There has been a noticeable lack of debate over attacking North Korea, but administration officials have been anything but coy about the possibility that they might do this. McMaster has been claiming for months that North Korea can’t be deterred and has repeatedly suggested preventive war as an alternative. He just said so again earlier this month. Trump has publicly emphasized the administration’s view that the North Korean regime isn’t rational. During his belligerent U.N. speech, he said, “Rocket Man is on a suicide mission.” If the U.S. does attack North Korea, it won’t be coming as much of a surprise to anyone at this point.

These very obvious signals from top administration figures have been ignored as much as they have because most people covering Trump have stopped taking Trump’s bluster and threats seriously. Many people opposed to the Trump administration are still wrongly assuming that Trump’s many generals will rein him in and keep him from doing anything truly insane. The sheer insanity of attacking North Korea has also made it seem like something that not even someone as reckless as Trump would do.

McMaster’s consistent advocacy for such a reckless North Korea policy should put an end to all that wishful thinking. Trump isn’t being advised to avoid war with North Korea. He isn’t being reined in. Instead, his National Security Advisor is regularly endorsing the very hard-line view that deterrence can’t work. That makes war much more likely, and it is even harder to stop that war from happening when Congress and the public aren’t taking the danger seriously.

One problem is that Congress doesn’t care to do its job of checking the executive. The U.S. has been waging old wars and starting new ones without public or Congressional debate for so long now that it now seems a bit strange to expect that any administration would bother trying to make a public case for attacking another country. When it comes to matters of war, most members of Congress don’t insist on having their say and prefer letting the president do whatever he wants. The costlier a war is likely to be, the less eager members of Congress are to do their duty by debating and voting on it. A war with North Korea would be far costlier for the U.S. and its allies than anything Americans have seen since at least Vietnam. That makes it vital that we have a debate, and it also reminds us why so many of our representatives want to duck that debate.

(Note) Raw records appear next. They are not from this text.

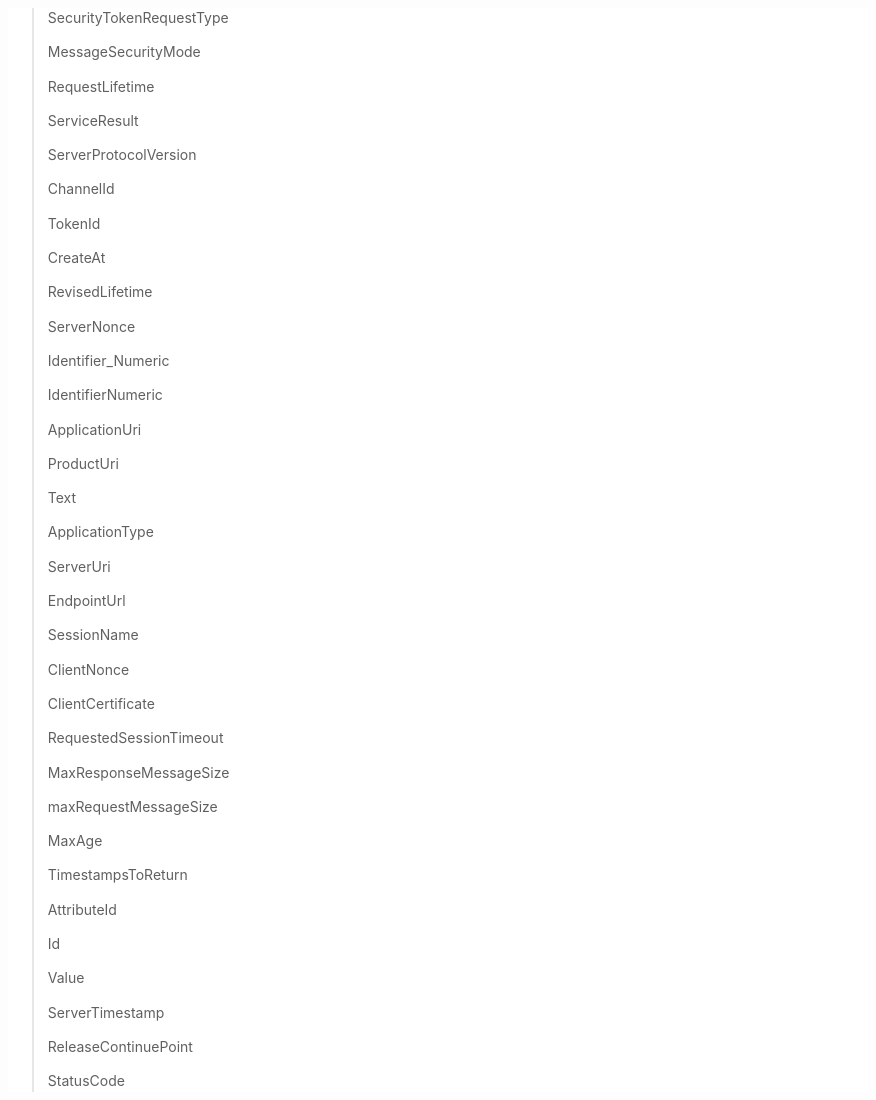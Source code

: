 > SecurityTokenRequestType
>
> MessageSecurityMode
>
> RequestLifetime
>
> ServiceResult
>
> ServerProtocolVersion
>
> ChannelId
>
> TokenId
>
> CreateAt
>
> RevisedLifetime
>
> ServerNonce
>
> Identifier_Numeric
>
> IdentifierNumeric
>
> ApplicationUri
>
> ProductUri
>
> Text
>
> ApplicationType
>
> ServerUri
>
> EndpointUrl
>
> SessionName
>
> ClientNonce
>
> ClientCertificate
>
> RequestedSessionTimeout
>
> MaxResponseMessageSize
>
> maxRequestMessageSize
>
> MaxAge
>
> TimestampsToReturn
>
> AttributeId
>
> Id
>
> Value
>
> ServerTimestamp
>
> ReleaseContinuePoint
>
> StatusCode
>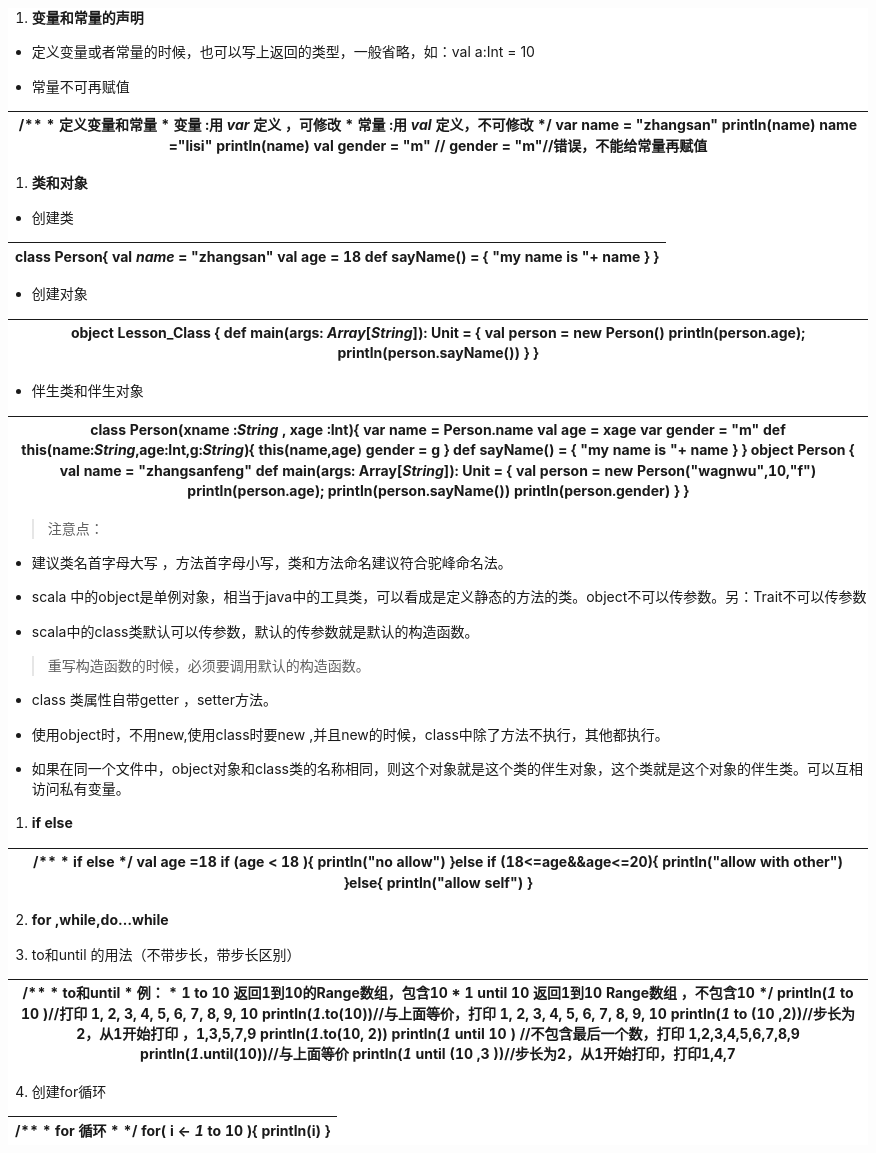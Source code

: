 1.  **变量和常量的声明**

-   定义变量或者常量的时候，也可以写上返回的类型，一般省略，如：val a:Int = 10

-   常量不可再赋值

| /\*\* \* 定义变量和常量 \* 变量 :用 *var* 定义 ，可修改 \* 常量 :用 *val* 定义，不可修改 \*/ **var** name = "zhangsan" println(name) name ="lisi" println(name) **val** gender = "m" // gender = "m"//错误，不能给常量再赋值 |
|------------------------------------------------------------------------------------------------------------------------------------------------------------------------------------------------------------------------------|


1.  **类和对象**

-   创建类

| **class** Person{ **val** *name* = "zhangsan" **val** age = 18 **def** sayName() = { "my name is "+ name } } |
|--------------------------------------------------------------------------------------------------------------|


-   创建对象

| **object** Lesson_Class { **def** main(args: *Array*[*String*]): Unit = { **val** person = **new** Person() println(person.age); println(person.sayName()) } } |
|----------------------------------------------------------------------------------------------------------------------------------------------------------------|


-   伴生类和伴生对象

| **class** Person(xname :*String* , xage :Int){ **var** name = Person.name **val** age = xage **var** gender = "m" **def this**(name:*String*,age:Int,g:*String*){ **this**(name,age) gender = g } **def** sayName() = { "my name is "+ name } } **object** Person { **val** name = "zhangsanfeng" **def** main(args: Array[*String*]): Unit = { **val** person = **new** Person("wagnwu",10,"f") println(person.age); println(person.sayName()) println(person.gender) } } |
|----------------------------------------------------------------------------------------------------------------------------------------------------------------------------------------------------------------------------------------------------------------------------------------------------------------------------------------------------------------------------------------------------------------------------------------------------------------------------|


>   注意点：

-   建议类名首字母大写 ，方法首字母小写，类和方法命名建议符合驼峰命名法。

-   scala
    中的object是单例对象，相当于java中的工具类，可以看成是定义静态的方法的类。object不可以传参数。另：Trait不可以传参数

-   scala中的class类默认可以传参数，默认的传参数就是默认的构造函数。

>   重写构造函数的时候，必须要调用默认的构造函数。

-   class 类属性自带getter ，setter方法。

-   使用object时，不用new,使用class时要new
    ,并且new的时候，class中除了方法不执行，其他都执行。

-   如果在同一个文件中，object对象和class类的名称相同，则这个对象就是这个类的伴生对象，这个类就是这个对象的伴生类。可以互相访问私有变量。

1.  **if else**

| /\*\* \* if else \*/ **val** age =18 **if** (age \< 18 ){ println("no allow") }**else if** (18\<=age&&age\<=20){ println("allow with other") }**else**{ println("allow self") } |
|---------------------------------------------------------------------------------------------------------------------------------------------------------------------------------|


2.  **for ,while,do…while**

3.  to和until 的用法（不带步长，带步长区别）

| /\*\* \* to和until \* 例： \* 1 to 10 返回1到10的Range数组，包含10 \* 1 until 10 返回1到10 Range数组 ，不包含10 \*/ println(*1* to 10 )//打印 1, 2, 3, 4, 5, 6, 7, 8, 9, 10 println(*1*.to(10))//与上面等价，打印 1, 2, 3, 4, 5, 6, 7, 8, 9, 10 println(*1* to (10 ,2))//步长为2，从1开始打印 ，1,3,5,7,9 println(*1*.to(10, 2)) println(*1* until 10 ) //不包含最后一个数，打印 1,2,3,4,5,6,7,8,9 println(*1*.until(10))//与上面等价 println(*1* until (10 ,3 ))//步长为2，从1开始打印，打印1,4,7 |
|----------------------------------------------------------------------------------------------------------------------------------------------------------------------------------------------------------------------------------------------------------------------------------------------------------------------------------------------------------------------------------------------------------------------------------------------------------------------------------------------------|


4.  创建for循环

| /\*\* \* for 循环 \* \*/ **for**( i \<- *1* to 10 ){ println(i) } |
|-------------------------------------------------------------------|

If we had a debate over attacking North Korea, it would become clear very quickly that the case for war is extremely thin and shoddy. A preventive war can’t be a defensive war by definition, and it isn’t a response to an imminent threat, so there is no justification for it. Attacking North Korea would be just as wrong and strategically disastrous as invading Iraq was, but the devastation it would unleash would be far worse. Preventive war with North Korea would likely bring about the very nuclear catastrophe that it is supposedly trying to avert, and millions would die in a senseless conflict that could have been easily avoided. Launching a preventive war against North Korea would also be a massive violation of the U.N. Charter and international law, and by doing this the U.S. would be guilty of damaging the foundations of the so-called “rules-based order” in spectacular fashion. Supporters of attacking North Korea have no credible case for what they want to do, and so it is all the more alarming that so few people are challenging them in public.